Section 3. Approval by Trustees.

This Agreement will not take effect with respect to any Class of a Covered Fund until approved by a majority vote of (a) the full Board of Trustees of the Trust and (b) those Trustees who are not interested persons of the Trust and who have no direct or indirect financial interest in the operation of the Plan or in this Agreement (the “Independent Trustees”), cast in person at a meeting called for the purpose of voting on this Agreement.

Section 4. Continuance of Agreement.

This Agreement will continue in effect with respect to a Covered Fund from year to year so long as its continuance is specifically approved annually by vote of the Trust’s Board of Trustees in the manner described in Section 3 above.

Section 5. Termination.

(a) This Agreement may be terminated with respect to the Service Class Shares of a Covered Fund at any time, without the payment of any penalty, by vote of a majority of the Independent Trustees or by vote of a majority of the outstanding voting securities of the Service Class on not more than 60 days’ written notice to SSGM.

 

- 2 -


(b) This Agreement will terminate automatically in the event of its assignment.

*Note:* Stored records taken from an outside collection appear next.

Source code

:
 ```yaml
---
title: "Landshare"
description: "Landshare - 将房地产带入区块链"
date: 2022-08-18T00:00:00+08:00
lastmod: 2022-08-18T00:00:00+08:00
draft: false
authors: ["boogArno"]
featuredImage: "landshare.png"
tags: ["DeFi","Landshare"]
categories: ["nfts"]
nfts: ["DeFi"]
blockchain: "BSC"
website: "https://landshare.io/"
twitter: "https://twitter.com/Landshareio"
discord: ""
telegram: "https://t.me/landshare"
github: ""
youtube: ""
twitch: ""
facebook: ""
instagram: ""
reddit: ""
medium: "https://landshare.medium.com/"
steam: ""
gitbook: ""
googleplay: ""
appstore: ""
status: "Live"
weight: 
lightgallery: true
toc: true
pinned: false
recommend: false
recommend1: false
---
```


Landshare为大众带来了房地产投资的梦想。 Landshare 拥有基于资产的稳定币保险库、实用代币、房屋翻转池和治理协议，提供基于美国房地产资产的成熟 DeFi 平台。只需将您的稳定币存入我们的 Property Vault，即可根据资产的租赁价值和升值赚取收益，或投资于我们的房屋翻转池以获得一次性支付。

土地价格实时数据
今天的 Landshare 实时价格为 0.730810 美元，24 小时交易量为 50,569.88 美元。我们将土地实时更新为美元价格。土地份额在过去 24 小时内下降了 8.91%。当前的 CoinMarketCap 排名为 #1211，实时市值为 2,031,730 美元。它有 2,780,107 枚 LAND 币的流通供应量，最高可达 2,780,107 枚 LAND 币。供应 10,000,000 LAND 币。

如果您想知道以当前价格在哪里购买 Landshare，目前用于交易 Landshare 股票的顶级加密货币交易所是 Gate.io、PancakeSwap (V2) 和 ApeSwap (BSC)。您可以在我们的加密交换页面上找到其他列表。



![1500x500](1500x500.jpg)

Section 6. Selection of Certain Trustees.

While this Agreement is in effect with respect to the Service Class Shares of a Covered Fund, the selection and nomination of the Trust’s Trustees who are not interested persons of the Trust will be committed to the discretion of the Trustees then in office who are not interested persons of the Trust.

Section 7. Written Reports.

SSGM agrees that, in each year during which this Agreement remains in effect with respect to a Covered Fund, SSGM will prepare and furnish to the Trust’s Board of Trustees, and the Board will review, at least quarterly, written reports, complying with the requirements of the Rule, that set out the amounts expended under this Agreement and the purposes for which those expenditures were made.

Section 8. Preservation of Materials.

The Trust will preserve copies of this Agreement and any report made pursuant to Section 7 above, for a period of not less than six years (the first two years in an easily accessible place) from the date of this Agreement.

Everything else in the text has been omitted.